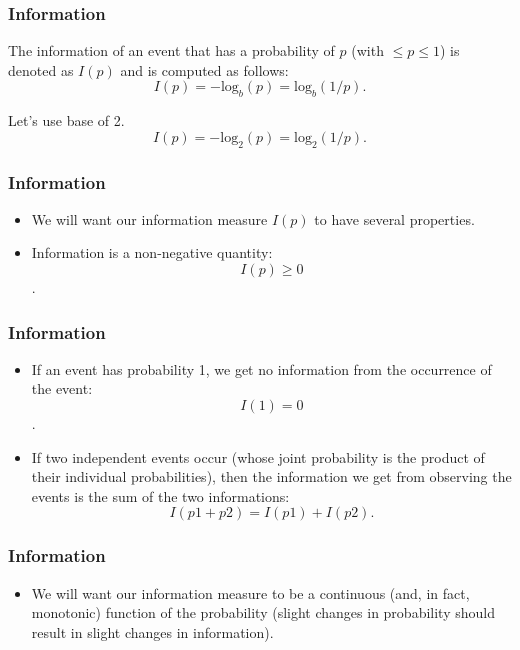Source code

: \documentclass{beamer}
\begin{document}
\begin{frame}
	\Large
	\frametitle{Information}
The information of an event that has a probability of $p$ (with $\leq p \leq 1$) is denoted as $I(p)$ and is computed as follows:
\[
I(p) = -\mathrm{log}_b(p) = \mathrm{log}_b(1/p)   .
\]

Let's use base of 2.
\[
I(p) = -\mathrm{log}_2(p) = \mathrm{log}_2(1/p)   .
\]

\end{frame}
\begin{frame}
	\Large
	\frametitle{Information}
\begin{itemize}
\item We will want our information measure $I(p)$ to have several
properties.
 \item Information is a non-negative quantity:
\[I(p) \geq 0\]. 
\end{itemize}



\end{frame}

\begin{frame}
	\Large
	\frametitle{Information}
	
\begin{itemize}
\item If an event has probability 1, we get no
information from the occurrence of the event: \[I(1) = 0\]. 

\item If
two independent events occur (whose joint probability is the
product of their individual probabilities), then the information
we get from observing the events is the sum of the two
informations: \[I(p1 + p2) = I(p1)+I(p2).\]

\end{itemize}

\end{frame}

\begin{frame}
	\Large
	\frametitle{Information}
	
\begin{itemize}
\item We will want our information measure to be a continuous
(and, in fact, monotonic) function of the probability (slight
changes in probability should result in slight changes in
information).
\end{itemize}

\end{frame}
\end{document}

## [Work order]
Each line above must be repeated exactly in the answer, with pictures omitted.

## [Solution]
Source code

: \documentclass{beamer}
\begin{document}
\begin{frame}
	\Large
	\frametitle{Information}
The information of an event that has a probability of $p$ (with $\leq p \leq 1$) is denoted as $I(p)$ and is computed as follows:
\[
I(p) = -\mathrm{log}_b(p) = \mathrm{log}_b(1/p)   .
\]

Let's use base of 2.
\[
I(p) = -\mathrm{log}_2(p) = \mathrm{log}_2(1/p)   .
\]

\end{frame}
\begin{frame}
	\Large
	\frametitle{Information}
\begin{itemize}
\item We will want our information measure $I(p)$ to have several
properties.
 \item Information is a non-negative quantity:
\[I(p) \geq 0\]. 
\end{itemize}



\end{frame}

\begin{frame}
	\Large
	\frametitle{Information}
	
\begin{itemize}
\item If an event has probability 1, we get no
information from the occurrence of the event: \[I(1) = 0\]. 

\item If
two independent events occur (whose joint probability is the
product of their individual probabilities), then the information
we get from observing the events is the sum of the two
informations: \[I(p1 + p2) = I(p1)+I(p2).\]

\end{itemize}

\end{frame}

\begin{frame}
	\Large
	\frametitle{Information}
	
\begin{itemize}
\item We will want our information measure to be a continuous
(and, in fact, monotonic) function of the probability (slight
changes in probability should result in slight changes in
information).
\end{itemize}

\end{frame}
\end{document}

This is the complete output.